Jesus is left alone to die.
He carries the cross by himself and, once nailed to it, hangs quietly in the background while the others bicker about what it all means.
Pilate’s already written in ink everything that he thinks needs to be said: “The King of the Jews” (v. 19). The Jewish leaders demand a retraction, “No matter what this man claims, he’s not our king.” But what Pilate has written has been written (v. 22).
Jesus feels no need to settle the argument. No need to explain himself. His inaction speaks louder than words.
As we recall the last days and hours of Jesus’ life, we desperately want to explain his death too. Why was he such a threat to both the religious establishment and imperial order? Why was he so sure he had to die? Why did God use his death to work out our salvation?

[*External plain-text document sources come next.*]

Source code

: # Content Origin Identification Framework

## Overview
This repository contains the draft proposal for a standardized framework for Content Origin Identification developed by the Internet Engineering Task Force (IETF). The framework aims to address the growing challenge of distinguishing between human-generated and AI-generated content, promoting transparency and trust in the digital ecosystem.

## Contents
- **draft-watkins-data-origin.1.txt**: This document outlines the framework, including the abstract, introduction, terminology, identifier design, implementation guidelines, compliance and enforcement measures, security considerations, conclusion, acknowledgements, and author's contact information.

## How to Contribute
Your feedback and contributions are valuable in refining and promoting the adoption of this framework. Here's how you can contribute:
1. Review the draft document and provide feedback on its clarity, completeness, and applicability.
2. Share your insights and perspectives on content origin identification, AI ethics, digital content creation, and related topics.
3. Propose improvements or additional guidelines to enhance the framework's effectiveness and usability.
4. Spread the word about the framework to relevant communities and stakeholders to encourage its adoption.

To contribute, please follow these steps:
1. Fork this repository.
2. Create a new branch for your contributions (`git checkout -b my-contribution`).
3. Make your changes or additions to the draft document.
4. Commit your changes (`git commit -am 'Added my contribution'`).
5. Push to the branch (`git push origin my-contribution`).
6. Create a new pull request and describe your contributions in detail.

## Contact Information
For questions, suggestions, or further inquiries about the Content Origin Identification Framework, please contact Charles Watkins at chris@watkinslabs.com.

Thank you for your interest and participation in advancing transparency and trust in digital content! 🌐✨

The rest of the New Testament begins to answer these questions with vivid metaphors and similes, but the meaning of the crucifixion is and will always remain a mystery.
What if we stopped our nervous chatter long enough to keep the silence with Jesus? What if, instead of trying to explain his death, we allowed ourselves to experience it.
Jesus alone knows why. Perhaps if we surrender to our own unknowing, we might know him better too.
Who do you see when you imagine Jesus on the cross? How can you keep the silence with him?
Lord Jesus Christ, you alone know why, but your death helps us to know that we are not alone. Thanks be to God. Amen.